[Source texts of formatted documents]
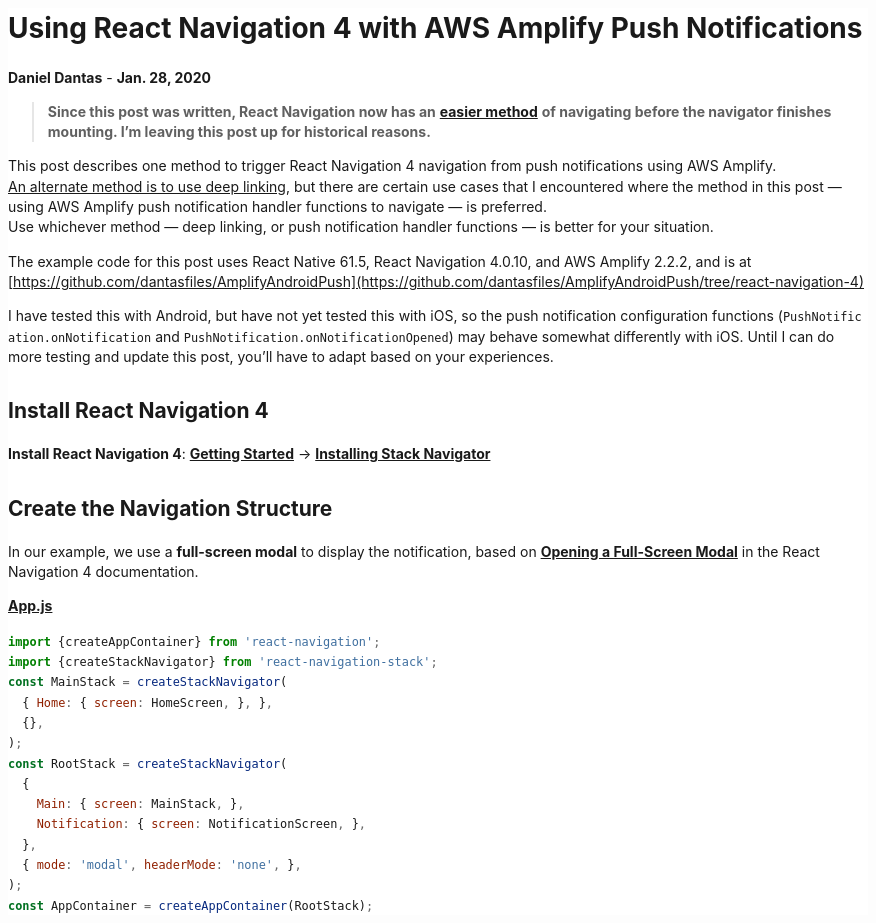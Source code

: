 # Using React Navigation 4 with AWS Amplify Push Notifications
**Daniel Dantas** - **Jan. 28, 2020**

> **Since this post was written, React Navigation now has an** [**easier method**](https://reactnavigation.org/docs/navigating-without-navigation-prop#handling-initialization) **of navigating before the navigator finishes mounting. I’m leaving this post up for historical reasons.**

This post describes one method to trigger React Navigation 4 navigation from push notifications using AWS Amplify.  
[An alternate method is to use deep linking](https://reactnavigation.org/docs/en/4.x/deep-linking.html), but there are certain use cases that I encountered where the method in this post — using AWS Amplify push notification handler functions to navigate — is preferred.  
Use whichever method — deep linking, or push notification handler functions — is better for your situation.

The example code for this post uses React Native 61.5, React Navigation 4.0.10, and AWS Amplify 2.2.2, and is at [https://github.com/dantasfiles/AmplifyAndroidPush](https://github.com/dantasfiles/AmplifyAndroidPush/tree/react-navigation-4)

I have tested this with Android, but have not yet tested this with iOS, so the push notification configuration functions (`PushNotification.onNotification` and `PushNotification.onNotificationOpened`)  may behave somewhat differently with iOS. Until I can do more testing and update this post, you’ll have to adapt based on your experiences.

## Install React Navigation 4

**Install React Navigation 4**: [**Getting Started**](https://reactnavigation.org/docs/4.x/getting-started) → [**Installing Stack Navigator**](https://reactnavigation.org/docs/4.x/stack-navigator.html)

## Create the Navigation Structure

In our example, we use a **full-screen modal** to display the notification, based on [**Opening a Full-Screen Modal**](https://reactnavigation.org/docs/en/4.x/modal.html) in the React Navigation 4 documentation.

**[App.js](https://github.com/dantasfiles/AmplifyAndroidPush/blob/react-navigation-4/App.js#L29)**
```js
import {createAppContainer} from 'react-navigation';  
import {createStackNavigator} from 'react-navigation-stack';  
const MainStack = createStackNavigator(  
  { Home: { screen: HomeScreen, }, },  
  {},  
);  
const RootStack = createStackNavigator(  
  {  
    Main: { screen: MainStack, },  
    Notification: { screen: NotificationScreen, },  
  },  
  { mode: 'modal', headerMode: 'none', },  
);  
const AppContainer = createAppContainer(RootStack);
```
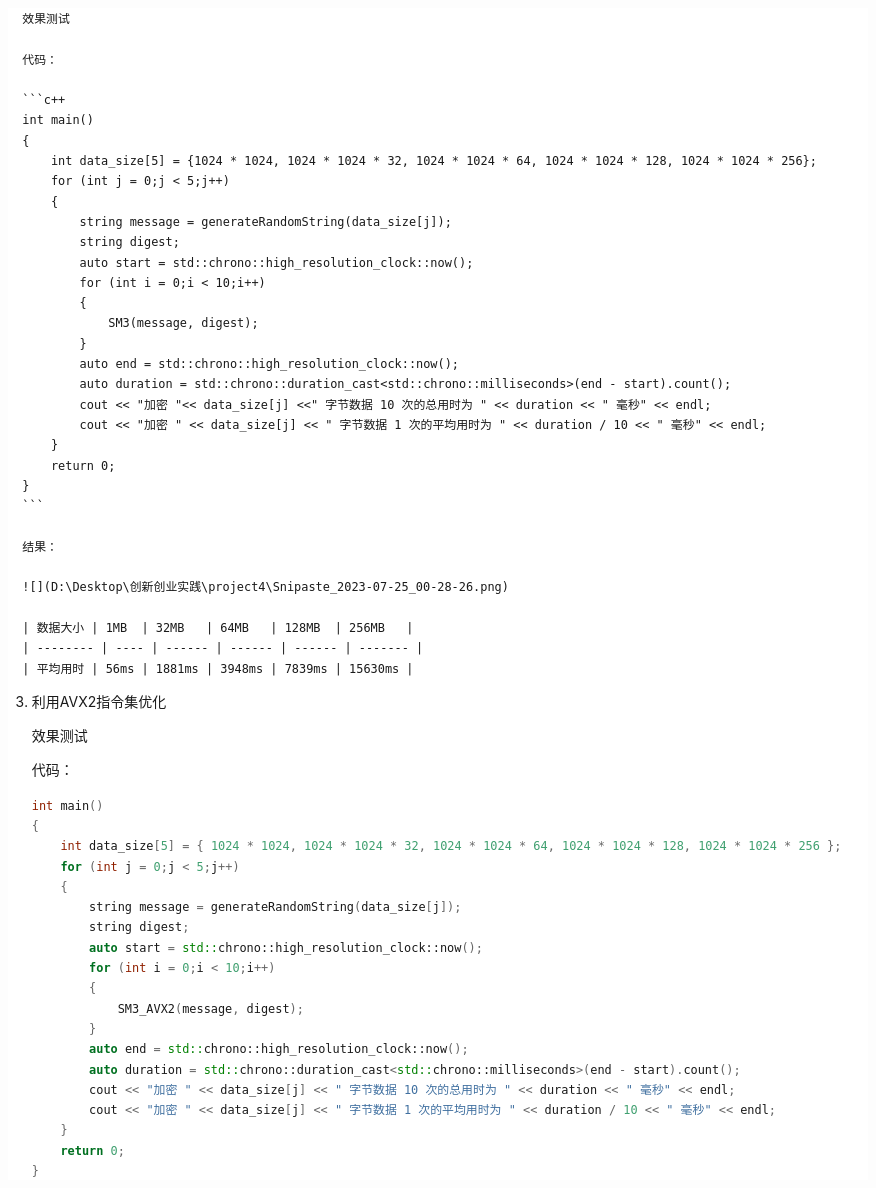       

      效果测试

      代码：

      ```c++
      int main() 
      {
          int data_size[5] = {1024 * 1024, 1024 * 1024 * 32, 1024 * 1024 * 64, 1024 * 1024 * 128, 1024 * 1024 * 256};
          for (int j = 0;j < 5;j++)
          {
              string message = generateRandomString(data_size[j]);
              string digest;
              auto start = std::chrono::high_resolution_clock::now();
              for (int i = 0;i < 10;i++)
              {
                  SM3(message, digest);
              }
              auto end = std::chrono::high_resolution_clock::now();
              auto duration = std::chrono::duration_cast<std::chrono::milliseconds>(end - start).count();
              cout << "加密 "<< data_size[j] <<" 字节数据 10 次的总用时为 " << duration << " 毫秒" << endl;
              cout << "加密 " << data_size[j] << " 字节数据 1 次的平均用时为 " << duration / 10 << " 毫秒" << endl;
          }
          return 0;
      }
      ```

      结果：

      ![](D:\Desktop\创新创业实践\project4\Snipaste_2023-07-25_00-28-26.png)

      | 数据大小 | 1MB  | 32MB   | 64MB   | 128MB  | 256MB   |
      | -------- | ---- | ------ | ------ | ------ | ------- |
      | 平均用时 | 56ms | 1881ms | 3948ms | 7839ms | 15630ms |

      

   3. 利用AVX2指令集优化

      效果测试

      代码：

      ```c++
      int main()
      {
          int data_size[5] = { 1024 * 1024, 1024 * 1024 * 32, 1024 * 1024 * 64, 1024 * 1024 * 128, 1024 * 1024 * 256 };
          for (int j = 0;j < 5;j++)
          {
              string message = generateRandomString(data_size[j]);
              string digest;
              auto start = std::chrono::high_resolution_clock::now();
              for (int i = 0;i < 10;i++)
              {
                  SM3_AVX2(message, digest);
              }
              auto end = std::chrono::high_resolution_clock::now();
              auto duration = std::chrono::duration_cast<std::chrono::milliseconds>(end - start).count();
              cout << "加密 " << data_size[j] << " 字节数据 10 次的总用时为 " << duration << " 毫秒" << endl;
              cout << "加密 " << data_size[j] << " 字节数据 1 次的平均用时为 " << duration / 10 << " 毫秒" << endl;
          }
          return 0;
      }
      ```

• _THE PROBLEM_
Write every record out again exactly as written. Pictures don't belong in the copy.

• _RESPONSE AREA_
Source code

: # Using React Navigation 4 with AWS Amplify Push Notifications
**Daniel Dantas** - **Jan. 28, 2020**

> **Since this post was written, React Navigation now has an** [**easier method**](https://reactnavigation.org/docs/navigating-without-navigation-prop#handling-initialization) **of navigating before the navigator finishes mounting. I’m leaving this post up for historical reasons.**

This post describes one method to trigger React Navigation 4 navigation from push notifications using AWS Amplify.  
[An alternate method is to use deep linking](https://reactnavigation.org/docs/en/4.x/deep-linking.html), but there are certain use cases that I encountered where the method in this post — using AWS Amplify push notification handler functions to navigate — is preferred.  
Use whichever method — deep linking, or push notification handler functions — is better for your situation.

The example code for this post uses React Native 61.5, React Navigation 4.0.10, and AWS Amplify 2.2.2, and is at [https://github.com/dantasfiles/AmplifyAndroidPush](https://github.com/dantasfiles/AmplifyAndroidPush/tree/react-navigation-4)

I have tested this with Android, but have not yet tested this with iOS, so the push notification configuration functions (`PushNotification.onNotification` and `PushNotification.onNotificationOpened`)  may behave somewhat differently with iOS. Until I can do more testing and update this post, you’ll have to adapt based on your experiences.

## Install React Navigation 4

**Install React Navigation 4**: [**Getting Started**](https://reactnavigation.org/docs/4.x/getting-started) → [**Installing Stack Navigator**](https://reactnavigation.org/docs/4.x/stack-navigator.html)

## Create the Navigation Structure

In our example, we use a **full-screen modal** to display the notification, based on [**Opening a Full-Screen Modal**](https://reactnavigation.org/docs/en/4.x/modal.html) in the React Navigation 4 documentation.

**[App.js](https://github.com/dantasfiles/AmplifyAndroidPush/blob/react-navigation-4/App.js#L29)**
```js
import {createAppContainer} from 'react-navigation';  
import {createStackNavigator} from 'react-navigation-stack';  
const MainStack = createStackNavigator(  
  { Home: { screen: HomeScreen, }, },  
  {},  
);  
const RootStack = createStackNavigator(  
  {  
    Main: { screen: MainStack, },  
    Notification: { screen: NotificationScreen, },  
  },  
  { mode: 'modal', headerMode: 'none', },  
);  
const AppContainer = createAppContainer(RootStack);
```

      效果测试

      代码：

      ```c++
      int main() 
      {
          int data_size[5] = {1024 * 1024, 1024 * 1024 * 32, 1024 * 1024 * 64, 1024 * 1024 * 128, 1024 * 1024 * 256};
          for (int j = 0;j < 5;j++)
          {
              string message = generateRandomString(data_size[j]);
              string digest;
              auto start = std::chrono::high_resolution_clock::now();
              for (int i = 0;i < 10;i++)
              {
                  SM3(message, digest);
              }
              auto end = std::chrono::high_resolution_clock::now();
              auto duration = std::chrono::duration_cast<std::chrono::milliseconds>(end - start).count();
              cout << "加密 "<< data_size[j] <<" 字节数据 10 次的总用时为 " << duration << " 毫秒" << endl;
              cout << "加密 " << data_size[j] << " 字节数据 1 次的平均用时为 " << duration / 10 << " 毫秒" << endl;
          }
          return 0;
      }
      ```

      结果：

      ![](D:\Desktop\创新创业实践\project4\Snipaste_2023-07-25_00-28-26.png)

      | 数据大小 | 1MB  | 32MB   | 64MB   | 128MB  | 256MB   |
      | -------- | ---- | ------ | ------ | ------ | ------- |
      | 平均用时 | 56ms | 1881ms | 3948ms | 7839ms | 15630ms |

      

   3. 利用AVX2指令集优化

      效果测试

      代码：

      ```c++
      int main()
      {
          int data_size[5] = { 1024 * 1024, 1024 * 1024 * 32, 1024 * 1024 * 64, 1024 * 1024 * 128, 1024 * 1024 * 256 };
          for (int j = 0;j < 5;j++)
          {
              string message = generateRandomString(data_size[j]);
              string digest;
              auto start = std::chrono::high_resolution_clock::now();
              for (int i = 0;i < 10;i++)
              {
                  SM3_AVX2(message, digest);
              }
              auto end = std::chrono::high_resolution_clock::now();
              auto duration = std::chrono::duration_cast<std::chrono::milliseconds>(end - start).count();
              cout << "加密 " << data_size[j] << " 字节数据 10 次的总用时为 " << duration << " 毫秒" << endl;
              cout << "加密 " << data_size[j] << " 字节数据 1 次的平均用时为 " << duration / 10 << " 毫秒" << endl;
          }
          return 0;
      }
      ```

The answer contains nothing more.